WordPress 3.9

[autoinstalls/wordpress.git] / wp-includes / formatting.php
diff --git a/wp-includes/formatting.php b/wp-includes/formatting.php

index c56d82017effc12308156f1d8665f1f64f29932d..5efe0cdadb43e3bd5635e19cf4c83d39831ad79c 100644 (file)
--- a/wp-includes/formatting.php
+++ b/wp-includes/formatting.php
@@ -73,27 +73,58 @@ function wptexturize($text) {
                 $static_characters = array_merge( array( '---', ' -- ', '--', ' - ', 'xn&#8211;', '...', '``', '\'\'', ' (tm)' ), $cockney );
                 $static_replacements = array_merge( array( $em_dash, ' ' . $em_dash . ' ', $en_dash, ' ' . $en_dash . ' ', 'xn--', '&#8230;', $opening_quote, $closing_quote, ' &#8482;' ), $cockneyreplace );
  
+               /*
+                * Regex for common whitespace characters.
+                *
+                * By default, spaces include new lines, tabs, nbsp entities, and the UTF-8 nbsp.

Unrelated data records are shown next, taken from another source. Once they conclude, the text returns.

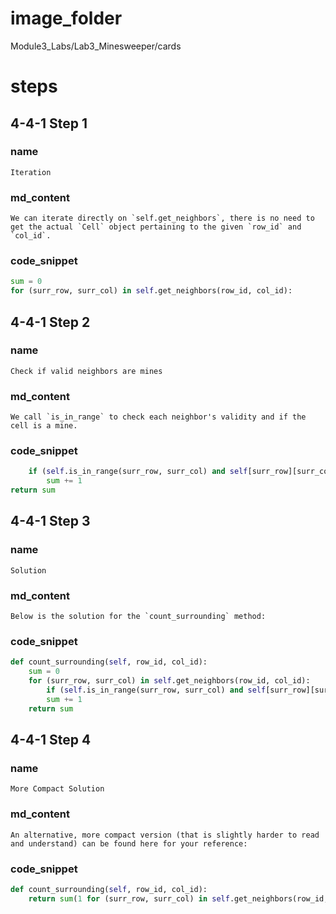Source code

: # image_folder
Module3_Labs/Lab3_Minesweeper/cards

# steps

## 4-4-1 Step 1

### name
```
Iteration
```
### md_content
```
We can iterate directly on `self.get_neighbors`, there is no need to get the actual `Cell` object pertaining to the given `row_id` and `col_id`. 
```
### code_snippet
```python
sum = 0
for (surr_row, surr_col) in self.get_neighbors(row_id, col_id):
```
## 4-4-1 Step 2
### name
```
Check if valid neighbors are mines 
```
### md_content
```
We call `is_in_range` to check each neighbor's validity and if the cell is a mine. 
```
### code_snippet
```python
    if (self.is_in_range(surr_row, surr_col) and self[surr_row][surr_col].is_mine): 
        sum += 1
return sum
```
## 4-4-1 Step 3
### name
```
Solution
```
### md_content
```
Below is the solution for the `count_surrounding` method:
```
### code_snippet
```python
def count_surrounding(self, row_id, col_id):
    sum = 0
	for (surr_row, surr_col) in self.get_neighbors(row_id, col_id):
        if (self.is_in_range(surr_row, surr_col) and self[surr_row][surr_col].is_mine): 
        sum += 1
	return sum
```
## 4-4-1 Step 4
### name 
```
More Compact Solution
```
### md_content
```
An alternative, more compact version (that is slightly harder to read and understand) can be found here for your reference:
```
### code_snippet
```python
def count_surrounding(self, row_id, col_id):
    return sum(1 for (surr_row, surr_col) in self.get_neighbors(row_id, col_id) if (self.is_in_range(surr_row, surr_col) and self[surr_row][surr_col].is_mine))
```

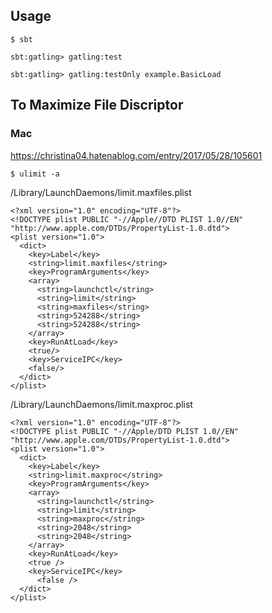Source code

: ## Usage

```
$ sbt

sbt:gatling> gatling:test

sbt:gatling> gatling:testOnly example.BasicLoad
```

## To Maximize File Discriptor
### Mac
https://christina04.hatenablog.com/entry/2017/05/28/105601

```
$ ulimit -a
```

/Library/LaunchDaemons/limit.maxfiles.plist
```
<?xml version="1.0" encoding="UTF-8"?>
<!DOCTYPE plist PUBLIC "-//Apple//DTD PLIST 1.0//EN" "http://www.apple.com/DTDs/PropertyList-1.0.dtd">
<plist version="1.0">
  <dict>
    <key>Label</key>
    <string>limit.maxfiles</string>
    <key>ProgramArguments</key>
    <array>
      <string>launchctl</string>
      <string>limit</string>
      <string>maxfiles</string>
      <string>524288</string>
      <string>524288</string>
    </array>
    <key>RunAtLoad</key>
    <true/>
    <key>ServiceIPC</key>
    <false/>
  </dict>
</plist>
```

/Library/LaunchDaemons/limit.maxproc.plist
```
<?xml version="1.0" encoding="UTF-8"?>
<!DOCTYPE plist PUBLIC "-//Apple/DTD PLIST 1.0//EN" "http://www.apple.com/DTDs/PropertyList-1.0.dtd">
<plist version="1.0">
  <dict>
    <key>Label</key>
    <string>limit.maxproc</string>
    <key>ProgramArguments</key>
    <array>
      <string>launchctl</string>
      <string>limit</string>
      <string>maxproc</string>
      <string>2048</string>
      <string>2048</string>
    </array>
    <key>RunAtLoad</key>
    <true />
    <key>ServiceIPC</key>
      <false />
  </dict>
</plist>
```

+                * This is designed to replace the PCRE \s sequence.  In #WP22692, that sequence
+                * was found to be unreliable due to random inclusion of the A0 byte.
+                */
+               $spaces = '[\r\n\t ]|\xC2\xA0|&nbsp;';
+
+
+               // Pattern-based replacements of characters.

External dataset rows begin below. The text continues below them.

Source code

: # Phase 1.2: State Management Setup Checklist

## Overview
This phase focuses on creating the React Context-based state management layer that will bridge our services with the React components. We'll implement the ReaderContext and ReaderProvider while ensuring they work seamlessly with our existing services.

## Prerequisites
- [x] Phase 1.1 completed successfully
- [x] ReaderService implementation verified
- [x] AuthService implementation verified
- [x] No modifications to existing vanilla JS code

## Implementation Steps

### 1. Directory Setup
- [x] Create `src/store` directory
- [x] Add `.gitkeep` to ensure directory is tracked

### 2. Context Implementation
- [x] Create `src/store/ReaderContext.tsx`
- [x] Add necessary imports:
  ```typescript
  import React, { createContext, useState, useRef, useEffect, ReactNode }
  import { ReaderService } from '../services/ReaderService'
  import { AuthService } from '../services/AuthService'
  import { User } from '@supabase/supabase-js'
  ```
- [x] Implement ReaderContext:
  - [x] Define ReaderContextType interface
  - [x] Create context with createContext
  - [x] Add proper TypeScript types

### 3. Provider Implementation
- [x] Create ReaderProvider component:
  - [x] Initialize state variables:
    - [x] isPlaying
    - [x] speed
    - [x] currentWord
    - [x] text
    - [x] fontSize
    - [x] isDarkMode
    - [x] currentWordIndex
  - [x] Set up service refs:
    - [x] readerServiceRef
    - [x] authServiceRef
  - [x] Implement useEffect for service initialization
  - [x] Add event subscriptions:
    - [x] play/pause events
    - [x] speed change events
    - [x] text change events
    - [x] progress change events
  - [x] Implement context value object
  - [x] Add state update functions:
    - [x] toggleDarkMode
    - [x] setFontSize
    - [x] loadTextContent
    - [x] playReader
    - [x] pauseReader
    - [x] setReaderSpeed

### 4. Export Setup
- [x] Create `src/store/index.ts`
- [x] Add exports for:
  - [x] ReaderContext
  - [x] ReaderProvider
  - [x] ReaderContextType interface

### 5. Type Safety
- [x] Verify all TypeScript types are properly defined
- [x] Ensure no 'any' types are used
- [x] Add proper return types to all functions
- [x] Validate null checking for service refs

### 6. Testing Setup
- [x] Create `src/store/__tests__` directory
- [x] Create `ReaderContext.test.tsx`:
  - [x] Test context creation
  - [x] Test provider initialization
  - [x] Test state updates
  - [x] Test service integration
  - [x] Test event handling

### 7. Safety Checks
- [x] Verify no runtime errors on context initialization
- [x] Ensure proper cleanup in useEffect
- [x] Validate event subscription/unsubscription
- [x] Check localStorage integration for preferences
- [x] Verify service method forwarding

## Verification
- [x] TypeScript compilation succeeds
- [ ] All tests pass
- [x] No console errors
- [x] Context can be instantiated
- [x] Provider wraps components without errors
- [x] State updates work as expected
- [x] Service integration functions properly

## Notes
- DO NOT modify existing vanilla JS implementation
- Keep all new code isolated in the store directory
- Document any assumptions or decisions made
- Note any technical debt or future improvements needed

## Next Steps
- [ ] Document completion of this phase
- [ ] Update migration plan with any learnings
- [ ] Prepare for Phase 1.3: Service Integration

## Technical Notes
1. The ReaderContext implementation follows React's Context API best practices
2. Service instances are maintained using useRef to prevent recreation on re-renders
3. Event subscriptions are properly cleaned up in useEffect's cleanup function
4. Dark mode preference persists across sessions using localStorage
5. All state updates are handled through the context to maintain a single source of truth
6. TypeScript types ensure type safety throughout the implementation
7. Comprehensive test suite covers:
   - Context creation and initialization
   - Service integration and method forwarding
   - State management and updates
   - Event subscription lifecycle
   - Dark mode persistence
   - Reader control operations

                 $dynamic = array();
-               if ( "'" != $apos ) {
-                       $dynamic[ '/\'(\d\d(?:&#8217;|\')?s)/' ] = $apos . '$1'; // '99's
-                       $dynamic[ '/\'(\d)/'                   ] = $apos . '$1'; // '99
+
+               // '99 '99s '99's (apostrophe)
+               if ( "'" !== $apos ) {
+                       $dynamic[ '/\'(?=\d)/' ] = $apos;
+               }
+
+               // Single quote at start, or preceded by (, {, <, [, ", or spaces.
+               if ( "'" !== $opening_single_quote ) {
+                       $dynamic[ '/(?<=\A|[([{<"]|' . $spaces . ')\'/' ] = $opening_single_quote;
+               }
+
+               // 9" (double prime)
+               if ( '"' !== $double_prime ) {
+                       $dynamic[ '/(?<=\d)"/' ] = $double_prime;
+               }
+
+               // 9' (prime)
+               if ( "'" !== $prime ) {
+                       $dynamic[ '/(?<=\d)\'/' ] = $prime;
+               }
+
+               // Apostrophe in a word.  No spaces or double primes.
+               if ( "'" !== $apos ) {
+                       $dynamic[ '/(?<!' . $spaces . ')\'(?!\'|' . $spaces . ')/' ] = $apos;
+               }
+
+               // Double quote at start, or preceded by (, {, <, [, or spaces, and not followed by spaces.
+               if ( '"' !== $opening_quote ) {
+                       $dynamic[ '/(?<=\A|[([{<]|' . $spaces . ')"(?!' . $spaces . ')/' ] = $opening_quote;
+               }
+
+               // Any remaining double quotes.
+               if ( '"' !== $closing_quote ) {
+                       $dynamic[ '/"/' ] = $closing_quote;
+               }
+
+               // Single quotes followed by spaces or a period.
+               if ( "'" !== $closing_single_quote ) {
+                       $dynamic[ '/\'(?=\Z|\.|' . $spaces . ')/' ] = $closing_single_quote;
                 }
-               if ( "'" != $opening_single_quote )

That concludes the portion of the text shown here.